The body politic: Clinton
Drawing Hillary
29 January 2008. I've been fascinated to see the editorial cartoonists draw the presidential candidates. Who they draw tends to follow the horse race. Hillary? Lots of cartoons. Kucinich? Not so much. But how they draw them can make you notice things you haven't paid attention to before. I've been collecting cartoons for a long time, mostly those published in the New York Times and the Washington Post, and I recently sifted through the most recent several months to see how they are portraying the various candidates. I'll start this series with Hillary — she's easy and likely to be around for a while.
Clinton's official Senate photo
I'd always thought of Hillary as having a round face, to the extent that I thought of her face shape at all. But of the cartoonists I follow regularly, only Mike Luckovich draws her with a round or oval face. The others make her face rectangular or square.

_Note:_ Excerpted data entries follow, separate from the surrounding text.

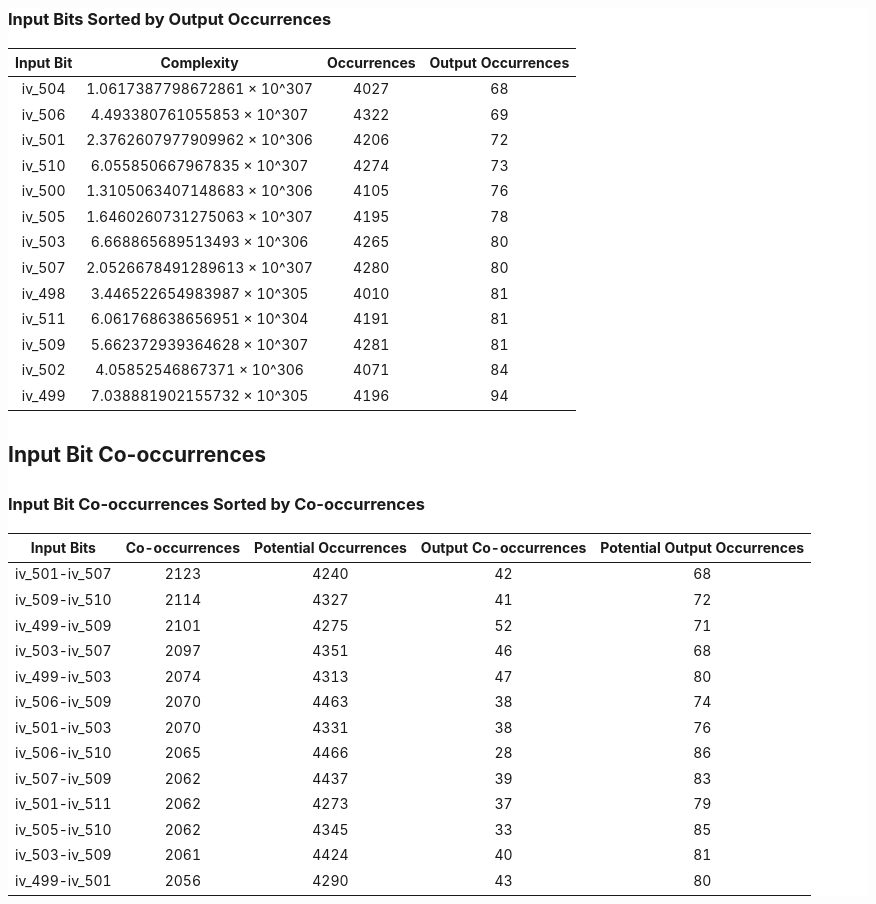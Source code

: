 ### Input Bits Sorted by Output Occurrences

| Input Bit | Complexity | Occurrences | Output Occurrences |
|:---------:|:----------:|:-----------:|:------------------:|
| iv_504 | 1.0617387798672861 × 10^307 | 4027 | 68 |
| iv_506 | 4.493380761055853 × 10^307 | 4322 | 69 |
| iv_501 | 2.3762607977909962 × 10^306 | 4206 | 72 |
| iv_510 | 6.055850667967835 × 10^307 | 4274 | 73 |
| iv_500 | 1.3105063407148683 × 10^306 | 4105 | 76 |
| iv_505 | 1.6460260731275063 × 10^307 | 4195 | 78 |
| iv_503 | 6.668865689513493 × 10^306 | 4265 | 80 |
| iv_507 | 2.0526678491289613 × 10^307 | 4280 | 80 |
| iv_498 | 3.446522654983987 × 10^305 | 4010 | 81 |
| iv_511 | 6.061768638656951 × 10^304 | 4191 | 81 |
| iv_509 | 5.662372939364628 × 10^307 | 4281 | 81 |
| iv_502 | 4.05852546867371 × 10^306 | 4071 | 84 |
| iv_499 | 7.038881902155732 × 10^305 | 4196 | 94 |

## Input Bit Co-occurrences

### Input Bit Co-occurrences Sorted by Co-occurrences

| Input Bits | Co-occurrences | Potential Occurrences | Output Co-occurrences | Potential Output Occurrences |
|:----------:|:--------------:|:---------------------:|:---------------------:|:----------------------------:|
| iv_501-iv_507 | 2123 | 4240 | 42 | 68 |
| iv_509-iv_510 | 2114 | 4327 | 41 | 72 |
| iv_499-iv_509 | 2101 | 4275 | 52 | 71 |
| iv_503-iv_507 | 2097 | 4351 | 46 | 68 |
| iv_499-iv_503 | 2074 | 4313 | 47 | 80 |
| iv_506-iv_509 | 2070 | 4463 | 38 | 74 |
| iv_501-iv_503 | 2070 | 4331 | 38 | 76 |
| iv_506-iv_510 | 2065 | 4466 | 28 | 86 |
| iv_507-iv_509 | 2062 | 4437 | 39 | 83 |
| iv_501-iv_511 | 2062 | 4273 | 37 | 79 |
| iv_505-iv_510 | 2062 | 4345 | 33 | 85 |
| iv_503-iv_509 | 2061 | 4424 | 40 | 81 |
| iv_499-iv_501 | 2056 | 4290 | 43 | 80 |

Drawn by Mike Luckavich, Hillary has an oval face


Nick Anderson draws Hillary's face as a square

Chip Bok makes the height and width of her head the same, but narrows the forehead

Glenn McCoy makes her face rectangular

The most distinctive parts of Hillary's face seem to be the big round cheeks and the small mouth, usually drawn with pursed lips. They all give her pouffy hair parted slightly off to one side and prominent eyebrows. Only Glenn McCoy gives her a large nose. McCoy's politics seem generally on the conservative side, so it's probably no accident that Hillary comes off with coarse, exaggerated features.
Hillary's official portrait as First Lady; her hips are like parentheses
When Hillary's body is drawn, her hips and overall body shape are emphasized. She does have wide hips, wider than her shoulders, that protrude on either side of an otherwise small body. Since she often wears pant suits, the effect is to give her lower body a triangular shape, tapering in to the feet, shod in sensible low heels. The overall outline, then, is a squat diamond shape with a head perched on top.
Signe Wilkinson captures the wide hips and tapering lower part of the body, almost a pedestal with torso and head on top
Chip Bok uses much the same shape, but the body is thick and heavy.
Glenn McCoy puts Hillary in a skirt, but the tiny feet exaggerate the big butt. He also gives her an obvious breast, also out of proportion.
Mike Luckavich distinctively draws Hillary with a huge head in proportion to the rest of the body and a skinny neck. In fact, the head is more than one-third the total height of the body, about 40% by my reckoning.

A huge head

Hillary's head is about 40% of her total height


Note that Bill's head is an even greater proportion of the height
I find this interesting because to me she seems to have a small head. Is this perhaps Luckovich's way of portraying her as smart? While he does maintain the general body shape it is not at all exaggerated. It's as though he has to draw a body, but makes it a rather generic pant-suited female body, rather than a central part of his portrayal.